Rooting Around For Answers

| 0 Comments

A common task in numerical computing is to approximate the inverse of a function. Specifically, given a function \(f\) such that
\[ y = f(x) \]
we shall often want to find a function \(f^{-1}\) such that
\[ x = f^{-1}(y) \]
We have already seen how useful the inverse of the cumulative distribution function, or CDF, was when we wanted to generate random numbers having a given characteristic function[1]. In that case, given that the CDF was a linear interpolation it was reasonable to approximate the inverse CDF in the same fashion. In contrast, for the normal distribution[2] we used explicit approximation formulae for different regions of the inverse CDF, filled to the rafters with magic numbers.

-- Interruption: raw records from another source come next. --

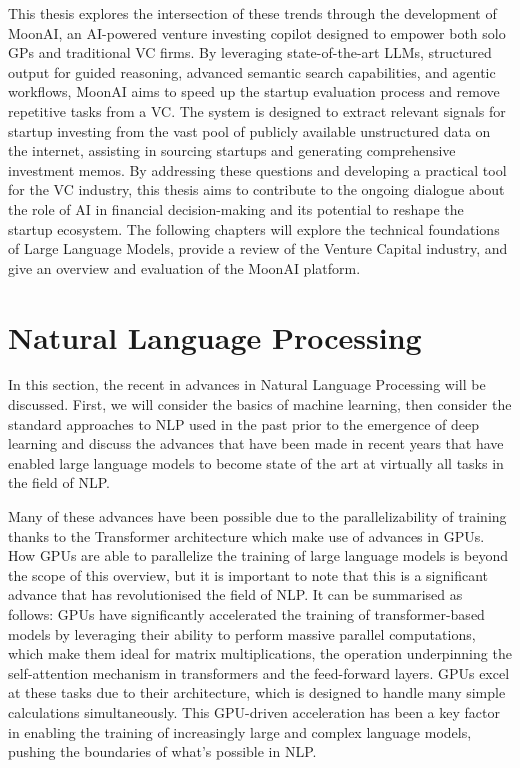 \documentclass[a4paper, oneside]{discothesis}
\begin{document}
This thesis explores the intersection of these trends through the development of MoonAI, an
AI-powered venture investing copilot designed to empower both solo GPs and traditional VC firms.
By leveraging state-of-the-art LLMs, structured output for guided reasoning, advanced
semantic search capabilities, and agentic workflows, MoonAI aims to speed up the startup evaluation process and remove repetitive tasks from a VC. The
system is designed to extract relevant signals for startup investing from the vast pool of
publicly available unstructured data on the internet, assisting in sourcing startups and
generating comprehensive investment memos. By addressing these questions and developing a practical tool for the VC industry, this thesis
aims to contribute to the ongoing dialogue about the role of AI in financial decision-making and
its potential to reshape the startup ecosystem. The following chapters will explore the
technical foundations of Large Language Models, provide a review of the Venture Capital industry, and give an overview and evaluation of the MoonAI platform. 

\chapter{Natural Language Processing}

In this section, the recent in advances in Natural Language Processing will be discussed. First, we will consider the basics of machine learning, 
then consider the standard approaches to NLP used in the past prior to the emergence of deep learning and discuss the advances that have been made in recent years that have enabled large language models to become state of the art at virtually all tasks in the field of NLP.

Many of these advances have been possible due to the parallelizability of training thanks to the Transformer architecture which make use of advances in GPUs. How GPUs are able to parallelize the training of large language models is beyond the scope of this overview, but it is important to note that this is a significant advance that has revolutionised the field of NLP. It can be summarised as follows: GPUs have significantly accelerated the training of transformer-based models by leveraging their ability to perform massive parallel computations, which make them ideal for matrix multiplications, the operation underpinning the self-attention mechanism in transformers and the feed-forward layers. 
GPUs excel at these tasks due to their architecture, which is designed to handle many simple calculations simultaneously.
This GPU-driven acceleration has been a key factor in enabling the training of increasingly large and complex language models, pushing the boundaries of what's possible in NLP.
\end{document}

Neither of these approaches are particularly attractive in general; interpolation demands significant trade-offs between accuracy and efficiency and working out the explicit formula for an approximation to an inverse demands a lot of hard work. Much better then to seek a general purpose algorithmic solution.

Downs To The Left Of Me, Overs To The Right... Here I Am!

Let us suppose that the function in question is continuous and we just happen to have a pair of values \(a\) and \(b\) such that
Figure 1: The Intermediate Value Theorem
\[ \begin{align*} f(a) &\leqslant y\\ f(b) &\geqslant y \end{align*} \]
known as a bracket of \(y\). By the intermediate value theorem we can state with certainty that there is some value \(c\) between \(a\) and \(b\) for which
\[ f(c) = y \]
as illustrated by figure 1, in which there are actually three values at which the graph passes through zero between the negative left hand side and the positive right hand side.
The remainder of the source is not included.